Walking the Haunted Chambers with my Guide, Emily D.

Walking the Haunted Chambers with my Guide, Emily D.
Emily Dickinson - Haunted Chambers

If Halloween is about taking a little trip to the dark, spooky, loony side of life, then every day is Halloween for me. Always has been. I was born in the Season of the Witch, and the mysterious and the macabre are my muses.

For me, thrills and chills don’t come in the form of grotesque costumes, giant yard spiders, slasher films, or cemetery crawls. I can walk my own personal haunted halls any time I choose.

What I’m trying to say is….well, I’ll let one of my old friends, the Belle of Amherst, explain it.  She bordered on maudlin at times, which is exactly why she was the ideal pin-up girl during my mood-spinning ‘tween years.

One Need Not be a Chamber to be Haunted
by Emily Dickinson

One need not be a chamber to be haunted,
One need not be a house;
The brain has corridors surpassing
Material place.

Far safer, of a midnight meeting
External ghost,
Than an interior confronting
That whiter host.

Far safer through an Abbey gallop,
The stones achase,
Than, moonless, one’s own self encounter
In lonesome place.

Ourself, behind ourself concealed,
Should startle most;
Assassin, hid in our apartment,
Be horror’s least.

The prudent carries a revolver,
He bolts the door,
O’erlooking a superior spectre
More near.

As someone once told me, “Dana, your mind is a dangerous neighborhood. Don’t go there alone.” Ha!
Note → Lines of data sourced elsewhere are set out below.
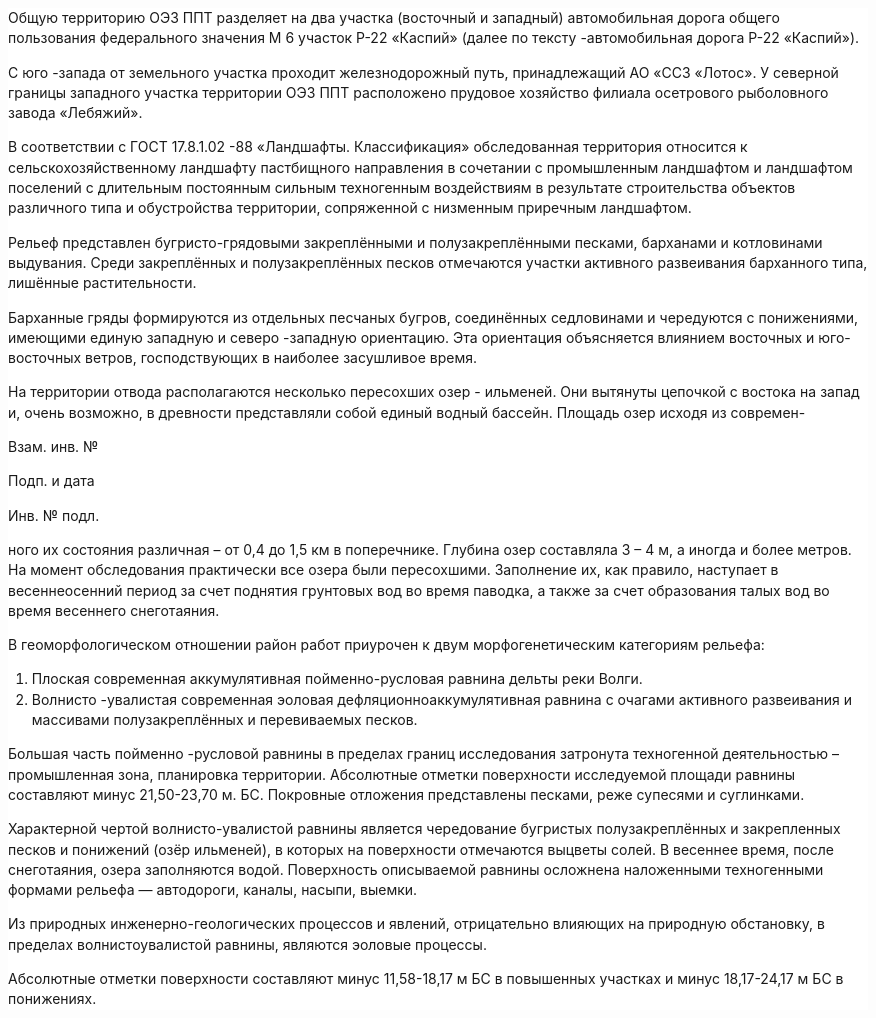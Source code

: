 Общую территорию ОЭЗ ППТ разделяет на два участка (восточный и западный) автомобильная дорога общего пользования федерального значения М 6 участок Р-22 «Каспий» (далее по тексту -автомобильная дорога Р-22 «Каспий»).

С юго -запада от земельного участка проходит железнодорожный путь, принадлежащий АО «ССЗ «Лотос». У северной границы западного участка территории ОЭЗ ППТ расположено прудовое хозяйство филиала осетрового рыболовного завода «Лебяжий».

В соответствии с ГОСТ 17.8.1.02 -88 «Ландшафты. Классификация» обследованная территория относится к сельскохозяйственному ландшафту пастбищного направления в сочетании с промышленным ландшафтом и ландшафтом поселений с длительным постоянным сильным техногенным воздействиям в результате строительства объектов различного типа и обустройства территории, сопряженной с низменным приречным ландшафтом.

Рельеф представлен бугристо-грядовыми закреплёнными и полузакреплёнными песками, барханами и котловинами выдувания. Среди закреплённых и полузакреплённых песков отмечаются участки активного развеивания барханного типа, лишённые растительности.

Барханные гряды формируются из отдельных песчаных бугров, соединённых седловинами и чередуются с понижениями, имеющими единую западную и северо -западную ориентацию. Эта ориентация объясняется влиянием восточных и юго-восточных ветров, господствующих в наиболее засушливое время.

На территории отвода располагаются несколько пересохших озер - ильменей. Они вытянуты цепочкой с востока на запад и, очень возможно, в древности представляли собой единый водный бассейн. Площадь озер исходя из современ-



Взам. инв. №

Подп. и дата

Инв. № подл.

ного их состояния различная – от 0,4 до 1,5 км в поперечнике. Глубина озер составляла 3 – 4 м, а иногда и более метров. На момент обследования практически все озера были пересохшими. Заполнение их, как правило, наступает в весеннеосенний период за счет поднятия грунтовых вод во время паводка, а также за счет образования талых вод во время весеннего снеготаяния.

В геоморфологическом отношении район работ приурочен к двум морфогенетическим категориям рельефа:

1. Плоская современная аккумулятивная пойменно-русловая равнина дельты реки Волги.
2. Волнисто -увалистая современная эоловая дефляционноаккумулятивная равнина с очагами активного развеивания и массивами полузакреплённых и перевиваемых песков.

Большая часть пойменно -русловой равнины в пределах границ исследования затронута техногенной деятельностью – промышленная зона, планировка территории. Абсолютные отметки поверхности исследуемой площади равнины составляют минус 21,50-23,70 м. БС. Покровные отложения представлены песками, реже супесями и суглинками.

Характерной чертой волнисто-увалистой равнины является чередование бугристых полузакреплённых и закрепленных песков и понижений (озёр ильменей), в которых на поверхности отмечаются выцветы солей. В весеннее время, после снеготаяния, озера заполняются водой. Поверхность описываемой равнины осложнена наложенными техногенными формами рельефа — автодороги, каналы, насыпи, выемки.

Из природных инженерно-геологических процессов и явлений, отрицательно влияющих на природную обстановку, в пределах волнистоувалистой равнины, являются эоловые процессы.

Абсолютные отметки поверхности составляют минус 11,58-18,17 м БС в повышенных участках и минус 18,17-24,17 м БС в понижениях.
This, as you know, is the Day of the Dead, so I guess I could have just as easily presented other famous mots de la mort from Ms. Dickinson — the bustle in the house the morning after death is solemnest of industries upon earth, or because I could not stop for death, he kindly stopped for me — but that would have been way too predictable. Besides, I like this one much better.

The Beatles wrote this lyric, inspired by something Peter Fonda once told them during an LSD trip in 1965: She said, I know what it’s like to be dead, I know what it is to be sad. Students of deep Beatle history will know the story behind those words from my favorite song on the “Revolver” LP. Personally, I always thought that line could have easily been Emily Dickinson’s mantra.

Remember the dead today, my blogapalooza followers.